Other changes have been the new freedom to express enumerations in namespaces and with values of variables associated with each of the distinct enumerated values. For example in Rust we could have a declaration of an enumeration as enum IpAddrKind { V4, V6, }
enum IpAddrKind { V4, V6, } where V4 and V6 are the names of the distinct values defined beforehand or with the option of their own name spaces:
We can create instances of each of the two variants of IpAddrKind like this:
let four = IpAddrKind::V4;
let six = IpAddrKind::V6;Note that the variants of the enum are namespaced under its identifier, a double colon separates the two. The reason this is useful is that now both values IpAddrKind::V4 and IpAddrKind::V6 are of the same type: IpAddrKind. We can then, for instance, define a function that takes any IpAddrKind:
fn route(ip_kind: IpAddrKind) {}
And we can call this function with either variant:
route(IpAddrKind::V4);
route(IpAddrKind::V6);Furthermore variables can be associated with the distinct values
enum IpAddr {
V4(String),
V6(String),
}
let home = IpAddr::V4(String::from("127.0.0.1"));
let loopback = IpAddr::V6(String::from("::1"));Data can be attached to each variant of the enum directly, so there is no need for an extra struct(ure) and transliteration errors. Here it’s also easier to see another detail of how enums work: the name of each enum variant that we define also becomes a function that constructs an instance of the enum. That is, IpAddr::V4() is a function call that takes a String argument and returns an instance of the IpAddr type. We automatically get this constructor function defined as a result of defining the enum.

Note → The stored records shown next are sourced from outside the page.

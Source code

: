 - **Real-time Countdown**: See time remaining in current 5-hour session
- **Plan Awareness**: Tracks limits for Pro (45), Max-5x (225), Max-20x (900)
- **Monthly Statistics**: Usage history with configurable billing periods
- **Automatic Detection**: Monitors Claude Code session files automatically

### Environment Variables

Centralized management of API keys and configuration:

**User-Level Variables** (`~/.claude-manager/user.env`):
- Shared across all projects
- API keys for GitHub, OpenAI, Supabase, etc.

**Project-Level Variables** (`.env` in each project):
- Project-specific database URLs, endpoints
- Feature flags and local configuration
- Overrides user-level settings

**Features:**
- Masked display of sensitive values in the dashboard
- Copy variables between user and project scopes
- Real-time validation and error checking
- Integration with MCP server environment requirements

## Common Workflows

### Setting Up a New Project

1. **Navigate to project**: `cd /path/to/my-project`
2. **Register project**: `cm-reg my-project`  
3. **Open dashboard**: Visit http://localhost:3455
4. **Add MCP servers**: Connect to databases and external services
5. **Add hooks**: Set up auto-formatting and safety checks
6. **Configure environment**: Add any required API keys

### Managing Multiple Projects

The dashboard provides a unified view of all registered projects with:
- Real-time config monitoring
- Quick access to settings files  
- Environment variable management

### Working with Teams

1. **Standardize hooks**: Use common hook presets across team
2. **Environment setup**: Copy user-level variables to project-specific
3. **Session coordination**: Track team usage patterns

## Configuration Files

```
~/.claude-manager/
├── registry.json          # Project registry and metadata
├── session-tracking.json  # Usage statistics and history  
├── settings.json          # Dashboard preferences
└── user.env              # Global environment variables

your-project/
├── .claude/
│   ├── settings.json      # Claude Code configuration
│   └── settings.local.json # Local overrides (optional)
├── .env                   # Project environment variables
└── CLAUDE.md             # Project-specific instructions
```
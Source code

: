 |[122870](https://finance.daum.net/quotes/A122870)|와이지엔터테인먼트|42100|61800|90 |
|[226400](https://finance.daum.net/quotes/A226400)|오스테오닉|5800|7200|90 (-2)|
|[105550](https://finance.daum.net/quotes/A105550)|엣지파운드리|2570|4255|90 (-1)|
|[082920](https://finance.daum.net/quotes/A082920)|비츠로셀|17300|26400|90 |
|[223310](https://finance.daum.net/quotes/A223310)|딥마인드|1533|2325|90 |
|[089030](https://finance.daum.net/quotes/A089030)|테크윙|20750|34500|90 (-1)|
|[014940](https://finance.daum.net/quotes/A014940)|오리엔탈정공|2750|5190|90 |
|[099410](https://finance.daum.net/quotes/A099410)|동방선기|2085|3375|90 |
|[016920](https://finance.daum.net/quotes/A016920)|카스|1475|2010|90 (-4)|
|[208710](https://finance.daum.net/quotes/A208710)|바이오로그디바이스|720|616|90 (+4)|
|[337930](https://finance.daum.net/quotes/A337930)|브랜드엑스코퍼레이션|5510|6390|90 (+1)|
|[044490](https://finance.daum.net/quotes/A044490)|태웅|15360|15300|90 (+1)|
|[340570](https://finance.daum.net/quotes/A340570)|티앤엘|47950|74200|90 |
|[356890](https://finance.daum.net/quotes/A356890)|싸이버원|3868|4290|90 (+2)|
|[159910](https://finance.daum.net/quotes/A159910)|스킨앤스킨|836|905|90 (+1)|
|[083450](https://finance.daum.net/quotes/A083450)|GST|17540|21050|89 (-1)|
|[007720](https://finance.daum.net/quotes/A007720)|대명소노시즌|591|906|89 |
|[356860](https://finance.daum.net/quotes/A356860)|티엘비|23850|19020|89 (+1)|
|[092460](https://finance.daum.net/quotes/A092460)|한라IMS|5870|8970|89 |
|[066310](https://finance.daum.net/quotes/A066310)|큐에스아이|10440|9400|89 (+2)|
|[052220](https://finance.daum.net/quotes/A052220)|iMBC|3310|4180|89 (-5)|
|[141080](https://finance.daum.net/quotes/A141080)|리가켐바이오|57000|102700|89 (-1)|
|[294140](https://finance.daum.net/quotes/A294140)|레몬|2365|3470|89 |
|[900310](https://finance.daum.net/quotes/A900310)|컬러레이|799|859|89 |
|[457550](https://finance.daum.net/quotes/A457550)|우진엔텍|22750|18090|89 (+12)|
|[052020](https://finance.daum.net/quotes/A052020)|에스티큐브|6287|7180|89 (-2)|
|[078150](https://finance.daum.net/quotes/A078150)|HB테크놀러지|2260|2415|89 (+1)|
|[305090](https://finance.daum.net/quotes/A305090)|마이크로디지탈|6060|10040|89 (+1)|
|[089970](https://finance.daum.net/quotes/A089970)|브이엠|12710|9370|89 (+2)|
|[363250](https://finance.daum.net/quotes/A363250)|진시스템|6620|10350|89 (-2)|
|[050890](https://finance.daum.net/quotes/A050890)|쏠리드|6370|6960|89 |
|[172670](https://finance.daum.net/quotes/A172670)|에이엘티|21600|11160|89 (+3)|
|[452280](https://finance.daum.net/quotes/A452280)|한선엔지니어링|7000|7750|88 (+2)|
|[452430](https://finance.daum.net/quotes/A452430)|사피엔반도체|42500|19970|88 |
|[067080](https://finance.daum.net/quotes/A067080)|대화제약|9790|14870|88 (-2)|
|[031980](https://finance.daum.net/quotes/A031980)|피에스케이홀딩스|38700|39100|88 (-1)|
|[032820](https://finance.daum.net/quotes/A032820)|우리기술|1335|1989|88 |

That’s why I asserted earlier that the baby had been thrown out with the bathwater. The program examples given above are in Rust and taken from The Rust Book which is freely available on the net at
https://doc.rust-lang.org/book/ch06-01-defining-an-enum.html
Some bits of history along the way, first a Paper by Cheryl Lins outlining how enumerations could be ’emulated’ in Oberon programs
The brief Paper by Brian Kirk outlined a scheme for making enumerations extensible, the ideas were first mooted for an extension to Modula-2 in 2009 by B. Kowarsch & R. Sutcliffe. The document shown here is their Copyright.
For practical purposes the Rust language and its excellent documentation, tutorials, forums and development tools is all you need for developing verifiable, reliable and maintainable sequential and concurrent software for modern single and multicore based systems. It is a credit to the Rust Open Source Development Team and Community and also to the Mozilla Corporation who initially sponsored its development and made it widely available at no cost.